PROBLEM DETAILS:
The entries below are to be given back exactly, with images excluded.

GIVEN ENTRIES:
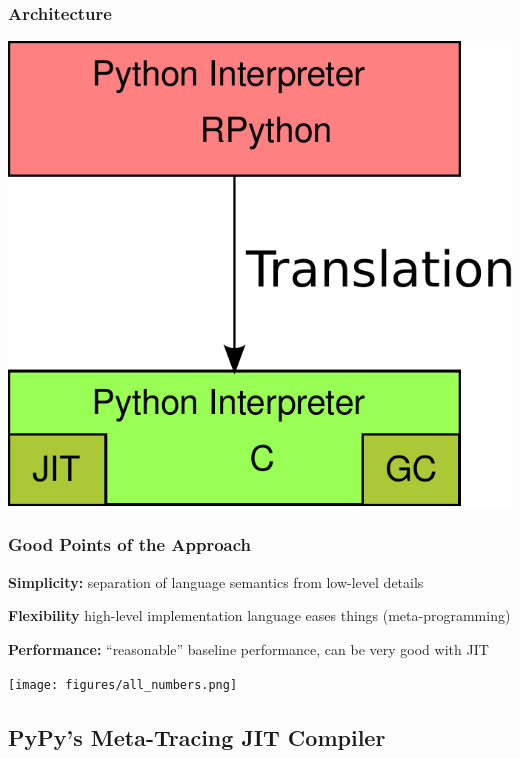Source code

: \documentclass[utf8x]{beamer}
\begin{document}
\begin{frame}[plain]
  \frametitle{Architecture}
  \includegraphics[scale=0.4]{figures/architecture.pdf}
\end{frame}



\begin{frame}
  \frametitle{Good Points of the Approach}
  {\bf Simplicity:} separation of language semantics from low-level details
  \pause

  {\bf Flexibility} high-level implementation language eases things (meta-programming)
  \pause

  {\bf Performance:} ``reasonable'' baseline performance, can be very good with JIT
\end{frame}


\begin{frame}[plain]
  \texttt{[image: figures/all\_numbers.png]}
\end{frame}

\subsection{PyPy's Meta-Tracing JIT Compiler}

%
\end{document}
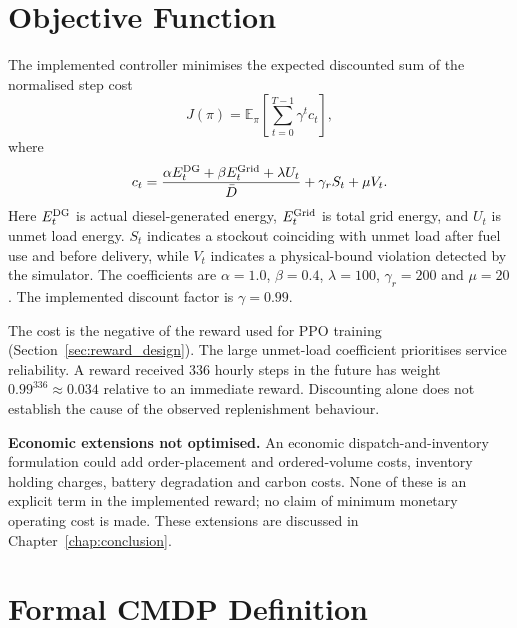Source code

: \section{Objective Function}
\label{sec:objective}

\begin{revisedblock}
The implemented controller minimises the expected discounted
sum of the normalised step cost
\begin{equation}
J(\pi)=\mathbb E_{\pi}\!\left[
\sum_{t=0}^{T-1}\gamma^t c_t\right],
\label{eq:objective}
\end{equation}
where
\begin{equation}
c_t=
\frac{\alpha E_t^{\DG}+\beta E_t^{\Grid}+\lambda U_t}{\bar D}
+\gamma_r S_t+\mu V_t.
\label{eq:implemented_step_cost}
\end{equation}
Here $E_t^{\DG}$ is actual diesel-generated energy,
$E_t^{\Grid}$ is total grid energy, and $U_t$ is unmet
load energy. $S_t$ indicates a stockout coinciding with
unmet load after fuel use and before delivery, while $V_t$
indicates a physical-bound violation detected by the
simulator. The coefficients are $\alpha=1.0$, $\beta=0.4$,
$\lambda=100$, $\gamma_r=200$ and $\mu=20$.
The implemented discount factor is $\gamma=0.99$.

The cost is the negative of the reward used for PPO
training (Section~\ref{sec:reward_design}). The large
unmet-load coefficient prioritises service reliability.
A reward received 336 hourly steps in the future has
weight $0.99^{336}\approx0.034$ relative to an immediate
reward. Discounting alone does not establish the cause
of the observed replenishment behaviour.

\textbf{Economic extensions not optimised.}
An economic dispatch-and-inventory formulation could
add order-placement and ordered-volume costs, inventory
holding charges, battery degradation and carbon costs.
None of these is an explicit term in the implemented
reward; no claim of minimum monetary operating cost is
made. These extensions are discussed in
Chapter~\ref{chap:conclusion}.
\end{revisedblock}

\section{Formal CMDP Definition}
\label{sec:cmdp}

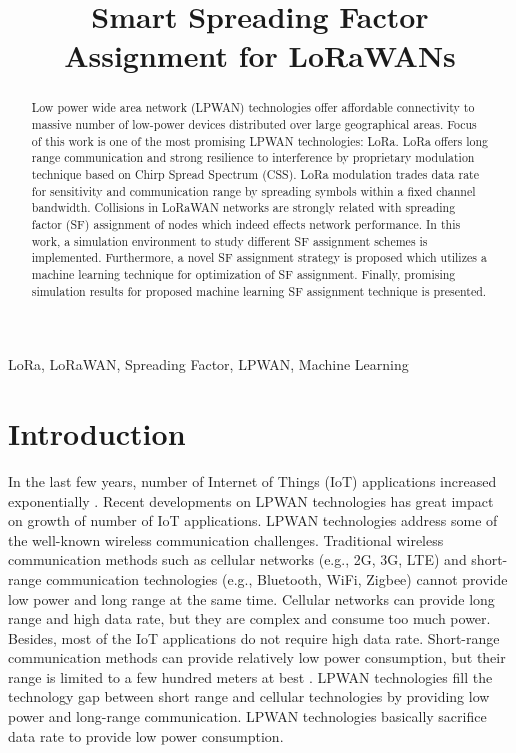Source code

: \documentclass[conference]{IEEEtran}
\begin{document}
\title{Smart Spreading Factor Assignment for LoRaWANs}


\author{
}
\maketitle


\begin{abstract}
Low power wide area network (LPWAN) technologies offer affordable connectivity to massive number of low-power devices distributed over large geographical areas. Focus of this work is one of the most promising LPWAN technologies: LoRa. LoRa offers long range communication and strong resilience to interference by proprietary modulation technique based on Chirp Spread Spectrum (CSS). LoRa modulation trades data rate for sensitivity and communication range by spreading symbols within a fixed channel bandwidth. Collisions in LoRaWAN networks are strongly related with spreading factor (SF) assignment of nodes which indeed effects network performance. In this work, a simulation environment to study different SF assignment schemes is implemented. Furthermore, a novel SF assignment strategy is proposed which utilizes a machine learning technique for optimization of SF assignment. Finally, promising simulation results for proposed machine learning SF assignment technique is presented.
\end{abstract}


\begin{IEEEkeywords}
LoRa, LoRaWAN, Spreading Factor, LPWAN, Machine Learning
\end{IEEEkeywords}


\section{Introduction}
\par In the last few years, number of Internet of Things (IoT) applications increased exponentially \cite{7721743}. Recent developments on LPWAN technologies has great impact on growth of number of IoT applications. LPWAN technologies address some of the well-known wireless communication challenges. Traditional wireless communication methods such as cellular networks (e.g., 2G, 3G, LTE) and short-range communication technologies (e.g., Bluetooth, WiFi, Zigbee) cannot provide low power and long range at the same time. Cellular networks can provide long range and high data rate, but they are complex and consume too much power. Besides, most of the IoT applications do not require high data rate. Short-range communication methods can provide relatively low power consumption, but their range is limited to a few hundred meters at best \cite{7815384}. LPWAN technologies fill the technology gap between short range and cellular technologies by providing low power and long-range communication. LPWAN technologies basically sacrifice data rate to provide low power consumption.
\end{document}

WRITTEN REPLY:
Source code

: \documentclass[utf8x]{beamer}
\begin{document}
\begin{frame}[plain]
  \frametitle{Architecture}
  \includegraphics[scale=0.4]{figures/architecture.pdf}
\end{frame}



\begin{frame}
  \frametitle{Good Points of the Approach}
  {\bf Simplicity:} separation of language semantics from low-level details
  \pause

  {\bf Flexibility} high-level implementation language eases things (meta-programming)
  \pause

  {\bf Performance:} ``reasonable'' baseline performance, can be very good with JIT
\end{frame}


\begin{frame}[plain]
  \texttt{[image: figures/all\_numbers.png]}
\end{frame}

\subsection{PyPy's Meta-Tracing JIT Compiler}

%
\end{document}
Source code

: \section{Objective Function}
\label{sec:objective}

\begin{revisedblock}
The implemented controller minimises the expected discounted
sum of the normalised step cost
\begin{equation}
J(\pi)=\mathbb E_{\pi}\!\left[
\sum_{t=0}^{T-1}\gamma^t c_t\right],
\label{eq:objective}
\end{equation}
where
\begin{equation}
c_t=
\frac{\alpha E_t^{\DG}+\beta E_t^{\Grid}+\lambda U_t}{\bar D}
+\gamma_r S_t+\mu V_t.
\label{eq:implemented_step_cost}
\end{equation}
Here $E_t^{\DG}$ is actual diesel-generated energy,
$E_t^{\Grid}$ is total grid energy, and $U_t$ is unmet
load energy. $S_t$ indicates a stockout coinciding with
unmet load after fuel use and before delivery, while $V_t$
indicates a physical-bound violation detected by the
simulator. The coefficients are $\alpha=1.0$, $\beta=0.4$,
$\lambda=100$, $\gamma_r=200$ and $\mu=20$.
The implemented discount factor is $\gamma=0.99$.

The cost is the negative of the reward used for PPO
training (Section~\ref{sec:reward_design}). The large
unmet-load coefficient prioritises service reliability.
A reward received 336 hourly steps in the future has
weight $0.99^{336}\approx0.034$ relative to an immediate
reward. Discounting alone does not establish the cause
of the observed replenishment behaviour.

\textbf{Economic extensions not optimised.}
An economic dispatch-and-inventory formulation could
add order-placement and ordered-volume costs, inventory
holding charges, battery degradation and carbon costs.
None of these is an explicit term in the implemented
reward; no claim of minimum monetary operating cost is
made. These extensions are discussed in
Chapter~\ref{chap:conclusion}.
\end{revisedblock}

\section{Formal CMDP Definition}
\label{sec:cmdp}

Source code

: \documentclass[conference]{IEEEtran}
\begin{document}
\title{Smart Spreading Factor Assignment for LoRaWANs}


\author{
}
\maketitle


\begin{abstract}
Low power wide area network (LPWAN) technologies offer affordable connectivity to massive number of low-power devices distributed over large geographical areas. Focus of this work is one of the most promising LPWAN technologies: LoRa. LoRa offers long range communication and strong resilience to interference by proprietary modulation technique based on Chirp Spread Spectrum (CSS). LoRa modulation trades data rate for sensitivity and communication range by spreading symbols within a fixed channel bandwidth. Collisions in LoRaWAN networks are strongly related with spreading factor (SF) assignment of nodes which indeed effects network performance. In this work, a simulation environment to study different SF assignment schemes is implemented. Furthermore, a novel SF assignment strategy is proposed which utilizes a machine learning technique for optimization of SF assignment. Finally, promising simulation results for proposed machine learning SF assignment technique is presented.
\end{abstract}


\begin{IEEEkeywords}
LoRa, LoRaWAN, Spreading Factor, LPWAN, Machine Learning
\end{IEEEkeywords}


\section{Introduction}
\par In the last few years, number of Internet of Things (IoT) applications increased exponentially \cite{7721743}. Recent developments on LPWAN technologies has great impact on growth of number of IoT applications. LPWAN technologies address some of the well-known wireless communication challenges. Traditional wireless communication methods such as cellular networks (e.g., 2G, 3G, LTE) and short-range communication technologies (e.g., Bluetooth, WiFi, Zigbee) cannot provide low power and long range at the same time. Cellular networks can provide long range and high data rate, but they are complex and consume too much power. Besides, most of the IoT applications do not require high data rate. Short-range communication methods can provide relatively low power consumption, but their range is limited to a few hundred meters at best \cite{7815384}. LPWAN technologies fill the technology gap between short range and cellular technologies by providing low power and long-range communication. LPWAN technologies basically sacrifice data rate to provide low power consumption.
\end{document}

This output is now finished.